Germany, Czech Republic, Poland #8: Auschwitz

Natania ’24, shares a reflection of an impactful visit to Auschwitz.

Auschwitz II-Birkenau holds what is probably the most recognizable physical symbol of the oppression that the Jews faced during the second World War. I don’t want to say that seeing its entryway will make you understand the scale of the six million Jews who were murdered, or even the one and half million people killed directly in Auschwitz, as it didn’t for me, but it takes up space in history. The Auschwitz-Birkenau gate is the one you see in high-contrast black-and-white pictures, railroad tracks going straight through the center. It looms.
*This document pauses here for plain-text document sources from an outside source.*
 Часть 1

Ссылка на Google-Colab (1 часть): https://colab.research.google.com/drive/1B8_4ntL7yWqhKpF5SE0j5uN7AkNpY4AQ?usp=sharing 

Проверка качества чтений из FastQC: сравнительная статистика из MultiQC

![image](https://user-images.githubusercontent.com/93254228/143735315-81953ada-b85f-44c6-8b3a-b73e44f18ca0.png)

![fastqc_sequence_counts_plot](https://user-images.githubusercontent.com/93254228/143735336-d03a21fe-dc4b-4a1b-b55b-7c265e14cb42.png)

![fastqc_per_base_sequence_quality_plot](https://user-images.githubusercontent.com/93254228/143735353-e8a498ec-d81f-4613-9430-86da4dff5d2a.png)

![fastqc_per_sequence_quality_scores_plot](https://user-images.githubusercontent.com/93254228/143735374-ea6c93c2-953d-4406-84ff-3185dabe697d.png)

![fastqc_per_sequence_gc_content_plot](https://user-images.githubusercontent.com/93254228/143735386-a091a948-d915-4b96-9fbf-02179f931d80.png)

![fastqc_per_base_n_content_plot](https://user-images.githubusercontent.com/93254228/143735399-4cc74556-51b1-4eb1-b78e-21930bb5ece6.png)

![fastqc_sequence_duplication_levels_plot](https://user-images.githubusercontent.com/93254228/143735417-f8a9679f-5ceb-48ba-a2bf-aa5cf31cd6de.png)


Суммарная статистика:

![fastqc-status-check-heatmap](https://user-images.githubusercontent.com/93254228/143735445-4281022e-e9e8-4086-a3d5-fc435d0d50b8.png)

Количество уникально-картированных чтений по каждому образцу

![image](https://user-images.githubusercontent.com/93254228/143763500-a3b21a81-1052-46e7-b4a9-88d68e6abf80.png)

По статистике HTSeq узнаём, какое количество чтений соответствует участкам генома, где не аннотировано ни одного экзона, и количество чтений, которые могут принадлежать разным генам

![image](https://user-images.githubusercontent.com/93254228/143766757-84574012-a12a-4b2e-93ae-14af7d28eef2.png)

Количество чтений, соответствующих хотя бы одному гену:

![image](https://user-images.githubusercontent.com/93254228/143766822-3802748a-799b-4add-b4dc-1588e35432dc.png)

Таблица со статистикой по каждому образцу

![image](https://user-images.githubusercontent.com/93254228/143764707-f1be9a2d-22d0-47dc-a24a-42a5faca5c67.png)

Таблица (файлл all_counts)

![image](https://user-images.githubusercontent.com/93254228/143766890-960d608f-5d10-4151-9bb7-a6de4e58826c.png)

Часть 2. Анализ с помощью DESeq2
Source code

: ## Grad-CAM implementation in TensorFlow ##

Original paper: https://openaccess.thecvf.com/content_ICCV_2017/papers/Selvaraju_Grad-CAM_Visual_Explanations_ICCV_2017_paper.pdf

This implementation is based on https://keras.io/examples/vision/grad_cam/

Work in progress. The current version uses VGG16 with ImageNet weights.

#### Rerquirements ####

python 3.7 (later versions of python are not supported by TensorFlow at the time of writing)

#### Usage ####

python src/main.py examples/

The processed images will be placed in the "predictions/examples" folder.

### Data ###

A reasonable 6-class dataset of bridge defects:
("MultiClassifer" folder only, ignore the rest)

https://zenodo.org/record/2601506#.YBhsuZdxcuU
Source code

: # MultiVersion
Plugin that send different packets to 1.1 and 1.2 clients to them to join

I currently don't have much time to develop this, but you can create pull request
One thing that has struck me throughout this trip has been the utter hate that the Nazis held for Jews. They were treated as worse than animal, despised as vermin in a way that you could never hate a rat. Eighty percent of the Jews arriving at Auschwitz were selected to be killed on arrival. We went inside a barrack in Auschwitz-Birkenau which would have held seven hundred people. It had three tiers of beds: stone ground, first wooden shelf, second wooden shelf. The rows and rows of barracks, each one containing hundreds of people, were for just one fifth of the arrivals.

We also saw the remains of a basement that had once been a gas chamber. We looked at the crematorium in the distance. It had the capacity to burn 4,000 bodies a day. People in the barracks were forced to fight for a ‘nicer’ spot on the top bunks. The stone floor would have been filthy, with waste and bacteria pooling at the bottom, intentionally left to finish off people who were already relatively weak. When my group went inside the barrack eighty years later, it was clean, didn’t smell like much, and was slightly cold due to the stone and the mist that morning. Some people arriving weren’t even taken to the gas chambers, instead dying directly in the crematorium. The Nazis found carrying the corpses all the way from the gas chambers to the crematorium arduous. When we went to the bookstore inside the main gate at the end, buying something felt wrong to me. I didn’t want to leave anything I’d touched in that place.

The weather seemed appropriate to me the day we visited. It wasn’t raining per se, but it was sprinkling slightly and everything was cold and gray apart from the vividly green grass. It made me wonder if there had been a day like ours in the spring of 1942 or 1943 perhaps, and whether or not the grass was as green then. I think it wouldn’t have been because of the sheer amount of people walking around and moving through the camp, but perhaps there would have been more greenery outside by the train tracks. At the museum in Auschwitz I earlier that morning, we saw a room filled with 40,000 shoes behind glass, taken from 20,000 people in about the span of a week. The shoes were poor-quality because the good ones were sent to German troops. At the beginning and end of every day the Nazis would count the people imprisoned in the camp. The number had to stay the same. If people died while working, other workers were expected to carry their bodies back with them for the count.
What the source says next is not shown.